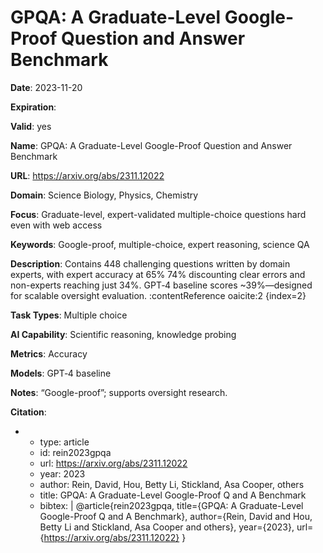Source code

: # GPQA: A Graduate-Level Google-Proof Question and Answer Benchmark

**Date**: 2023-11-20

**Expiration**: 

**Valid**: yes

**Name**: GPQA: A Graduate-Level Google-Proof Question and Answer Benchmark

**URL**: https://arxiv.org/abs/2311.12022

**Domain**: Science  Biology, Physics, Chemistry 

**Focus**: Graduate-level, expert-validated multiple-choice questions hard even with web access

**Keywords**: Google-proof, multiple-choice, expert reasoning, science QA

**Description**: Contains 448 challenging questions written by domain experts, with expert accuracy at 65%  74% discounting clear errors  and non-experts reaching just 34%. GPT‑4 baseline scores ~39%—designed for scalable oversight evaluation. :contentReference oaicite:2 {index=2}   

**Task Types**: Multiple choice

**AI Capability**: Scientific reasoning, knowledge probing

**Metrics**: Accuracy

**Models**: GPT‑4 baseline

**Notes**: “Google-proof”; supports oversight research.

**Citation**:

-
  - type: article
  - id: rein2023gpqa
  - url: https://arxiv.org/abs/2311.12022
  - year: 2023
  - author: Rein, David, Hou, Betty Li, Stickland, Asa Cooper, others
  - title: GPQA: A Graduate-Level Google-Proof Q and A Benchmark
  - bibtex: |
      @article{rein2023gpqa,
        title={GPQA: A Graduate-Level Google-Proof Q and A Benchmark},
        author={Rein, David and Hou, Betty Li and Stickland, Asa Cooper and others},
        year={2023},
        url={https://arxiv.org/abs/2311.12022}
      }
+ + + + +
Problem to solve: Show all lines of the material in which the word "others" can be found.

Task result:
  - author: Rein, David, Hou, Betty Li, Stickland, Asa Cooper, others
        author={Rein, David and Hou, Betty Li and Stickland, Asa Cooper and others},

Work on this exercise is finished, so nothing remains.